(Recorded information Opens)

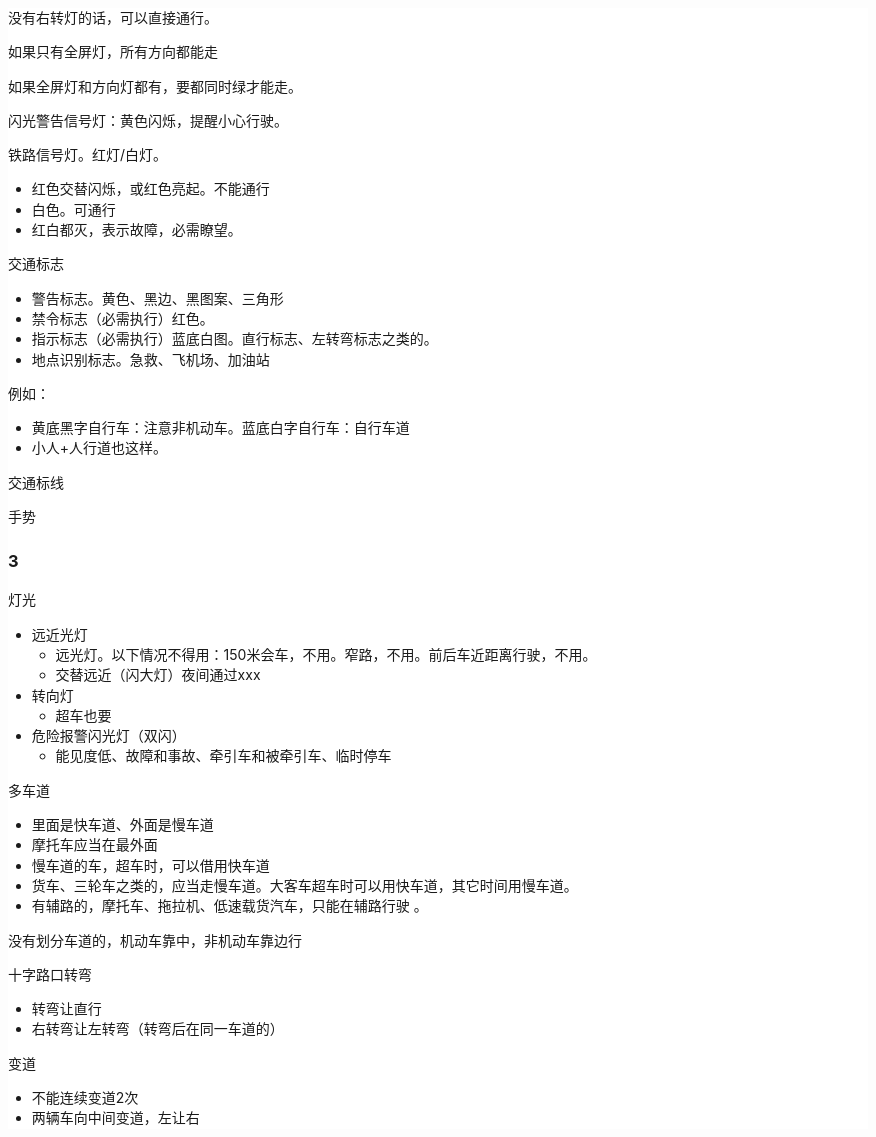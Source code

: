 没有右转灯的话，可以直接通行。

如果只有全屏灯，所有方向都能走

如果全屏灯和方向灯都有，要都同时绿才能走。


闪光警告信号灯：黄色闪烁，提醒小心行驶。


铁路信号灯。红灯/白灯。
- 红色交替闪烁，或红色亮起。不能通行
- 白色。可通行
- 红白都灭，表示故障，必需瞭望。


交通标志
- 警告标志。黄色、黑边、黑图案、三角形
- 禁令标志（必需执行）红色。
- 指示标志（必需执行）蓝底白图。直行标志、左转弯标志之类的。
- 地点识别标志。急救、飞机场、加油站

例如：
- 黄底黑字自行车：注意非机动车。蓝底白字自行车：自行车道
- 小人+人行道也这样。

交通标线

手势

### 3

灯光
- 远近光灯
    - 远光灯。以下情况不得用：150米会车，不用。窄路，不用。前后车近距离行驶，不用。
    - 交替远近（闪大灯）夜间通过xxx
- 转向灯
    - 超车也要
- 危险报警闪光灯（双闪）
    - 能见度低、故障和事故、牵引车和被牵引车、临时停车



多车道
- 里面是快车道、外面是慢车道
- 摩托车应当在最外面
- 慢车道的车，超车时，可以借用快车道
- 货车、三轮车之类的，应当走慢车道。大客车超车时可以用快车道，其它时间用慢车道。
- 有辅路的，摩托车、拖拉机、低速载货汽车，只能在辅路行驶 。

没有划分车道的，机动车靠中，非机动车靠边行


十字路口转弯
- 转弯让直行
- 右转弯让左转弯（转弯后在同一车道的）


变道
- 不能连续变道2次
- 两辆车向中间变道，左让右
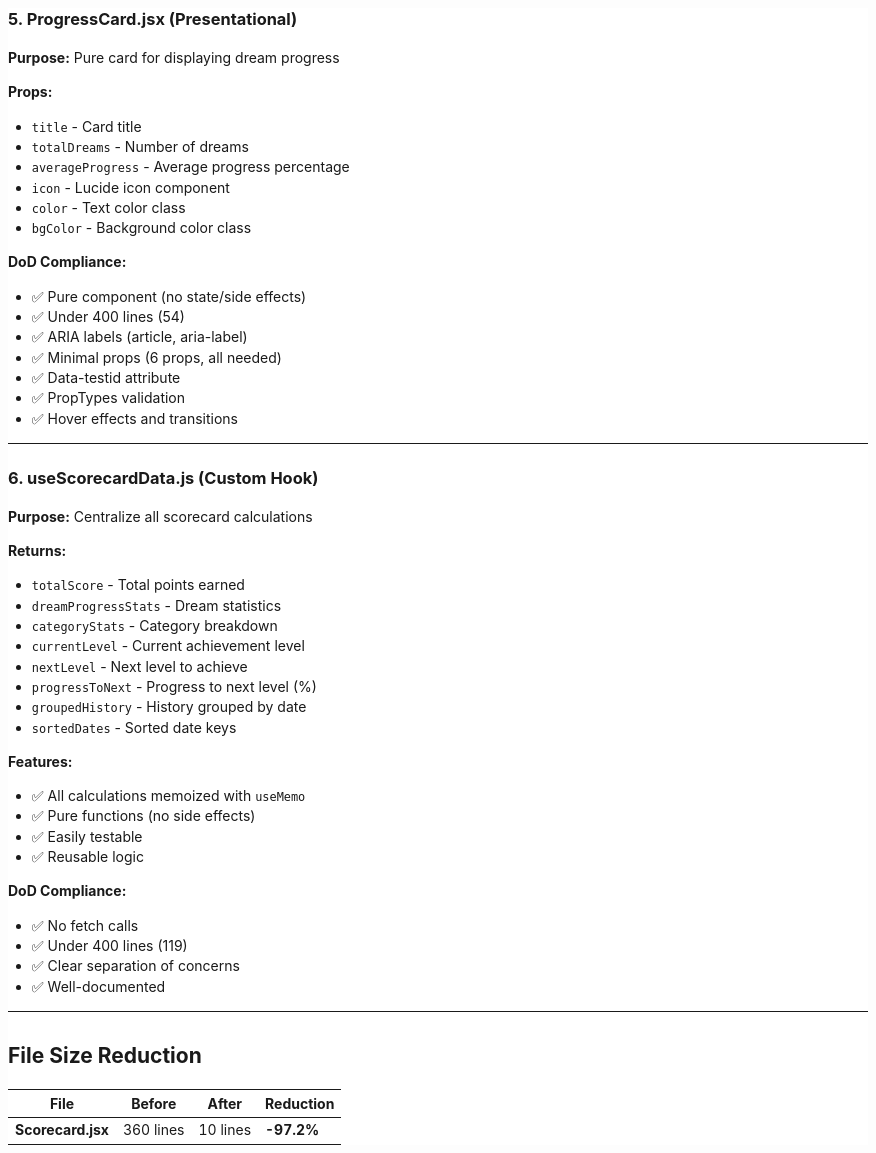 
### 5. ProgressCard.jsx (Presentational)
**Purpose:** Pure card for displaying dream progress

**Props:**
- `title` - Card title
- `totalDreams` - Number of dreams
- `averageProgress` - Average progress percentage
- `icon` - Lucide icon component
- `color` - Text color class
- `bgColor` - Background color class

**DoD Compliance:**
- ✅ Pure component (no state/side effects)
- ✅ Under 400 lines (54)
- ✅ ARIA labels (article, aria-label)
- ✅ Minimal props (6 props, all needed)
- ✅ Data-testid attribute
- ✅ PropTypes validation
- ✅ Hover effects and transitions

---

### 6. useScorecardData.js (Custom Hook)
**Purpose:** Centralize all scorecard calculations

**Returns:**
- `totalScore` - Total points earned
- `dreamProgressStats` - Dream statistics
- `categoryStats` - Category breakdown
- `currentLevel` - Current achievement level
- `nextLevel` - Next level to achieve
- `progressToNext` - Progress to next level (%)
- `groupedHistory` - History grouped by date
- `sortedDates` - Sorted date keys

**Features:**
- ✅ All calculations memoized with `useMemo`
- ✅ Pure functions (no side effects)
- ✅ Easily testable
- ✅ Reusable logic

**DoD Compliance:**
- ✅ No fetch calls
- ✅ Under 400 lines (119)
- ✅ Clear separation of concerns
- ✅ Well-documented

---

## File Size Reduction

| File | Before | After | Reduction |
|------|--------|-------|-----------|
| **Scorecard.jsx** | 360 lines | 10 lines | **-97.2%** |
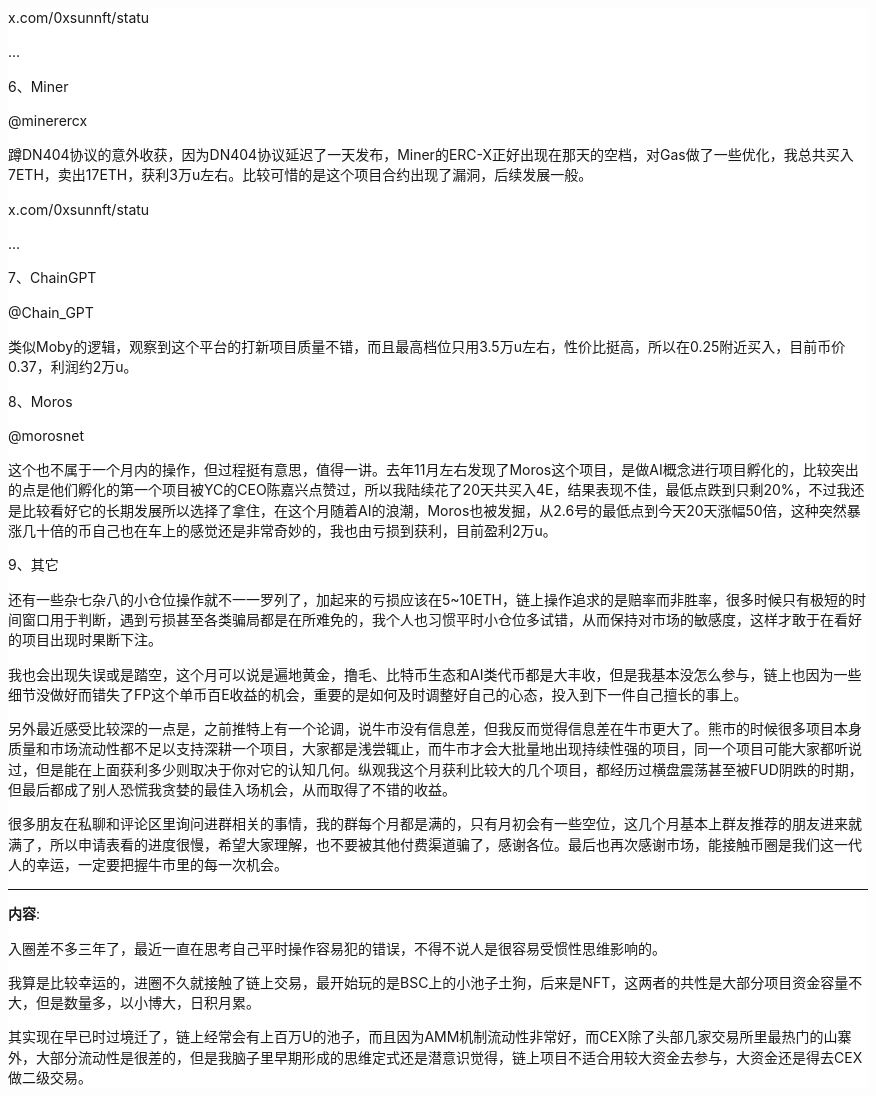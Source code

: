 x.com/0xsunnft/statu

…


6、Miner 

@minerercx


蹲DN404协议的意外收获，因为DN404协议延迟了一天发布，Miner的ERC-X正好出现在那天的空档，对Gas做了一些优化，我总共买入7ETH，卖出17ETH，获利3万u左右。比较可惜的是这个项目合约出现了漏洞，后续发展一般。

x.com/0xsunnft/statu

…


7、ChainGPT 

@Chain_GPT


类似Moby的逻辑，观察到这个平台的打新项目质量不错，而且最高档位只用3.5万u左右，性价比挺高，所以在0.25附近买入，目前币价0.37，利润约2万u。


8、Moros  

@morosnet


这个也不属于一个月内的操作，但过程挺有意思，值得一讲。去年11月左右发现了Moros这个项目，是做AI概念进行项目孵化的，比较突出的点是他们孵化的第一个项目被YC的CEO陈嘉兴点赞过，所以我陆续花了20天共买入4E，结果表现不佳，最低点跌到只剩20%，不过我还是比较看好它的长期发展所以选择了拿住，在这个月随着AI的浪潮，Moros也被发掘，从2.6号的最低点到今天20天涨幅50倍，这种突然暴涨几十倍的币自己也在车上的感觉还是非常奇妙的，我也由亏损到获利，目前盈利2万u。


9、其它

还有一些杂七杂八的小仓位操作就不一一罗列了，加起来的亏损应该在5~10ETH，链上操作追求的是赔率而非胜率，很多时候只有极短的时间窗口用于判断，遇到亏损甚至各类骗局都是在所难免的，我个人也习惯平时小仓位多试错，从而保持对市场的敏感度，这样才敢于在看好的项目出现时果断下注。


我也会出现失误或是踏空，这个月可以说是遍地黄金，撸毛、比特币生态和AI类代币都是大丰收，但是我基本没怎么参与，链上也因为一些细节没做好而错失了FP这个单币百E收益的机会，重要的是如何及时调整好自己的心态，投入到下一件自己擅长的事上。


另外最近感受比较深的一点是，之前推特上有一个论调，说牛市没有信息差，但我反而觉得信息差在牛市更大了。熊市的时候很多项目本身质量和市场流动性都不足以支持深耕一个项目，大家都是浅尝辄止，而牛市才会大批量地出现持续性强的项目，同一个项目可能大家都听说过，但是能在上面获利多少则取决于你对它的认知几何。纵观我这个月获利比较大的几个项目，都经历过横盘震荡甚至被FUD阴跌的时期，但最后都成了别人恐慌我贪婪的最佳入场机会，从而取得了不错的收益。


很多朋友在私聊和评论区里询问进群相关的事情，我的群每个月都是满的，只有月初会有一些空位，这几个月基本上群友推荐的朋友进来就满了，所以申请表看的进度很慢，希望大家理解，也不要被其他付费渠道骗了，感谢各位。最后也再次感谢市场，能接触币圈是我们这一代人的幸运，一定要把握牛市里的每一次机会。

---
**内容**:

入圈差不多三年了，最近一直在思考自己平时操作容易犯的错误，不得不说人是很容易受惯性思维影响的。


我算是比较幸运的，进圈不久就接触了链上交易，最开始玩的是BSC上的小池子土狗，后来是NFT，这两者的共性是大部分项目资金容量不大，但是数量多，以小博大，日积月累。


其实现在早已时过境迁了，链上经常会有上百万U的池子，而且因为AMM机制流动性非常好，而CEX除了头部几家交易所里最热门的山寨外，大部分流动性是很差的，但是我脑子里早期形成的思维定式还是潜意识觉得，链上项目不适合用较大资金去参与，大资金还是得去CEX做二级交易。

(Recorded information Closes)

• Aim of the task: Sift through the material above and copy the lines that contain the word "level".

• Your response:
- `currentLevel` - Current achievement level
- `nextLevel` - Next level to achieve
- `progressToNext` - Progress to next level (%)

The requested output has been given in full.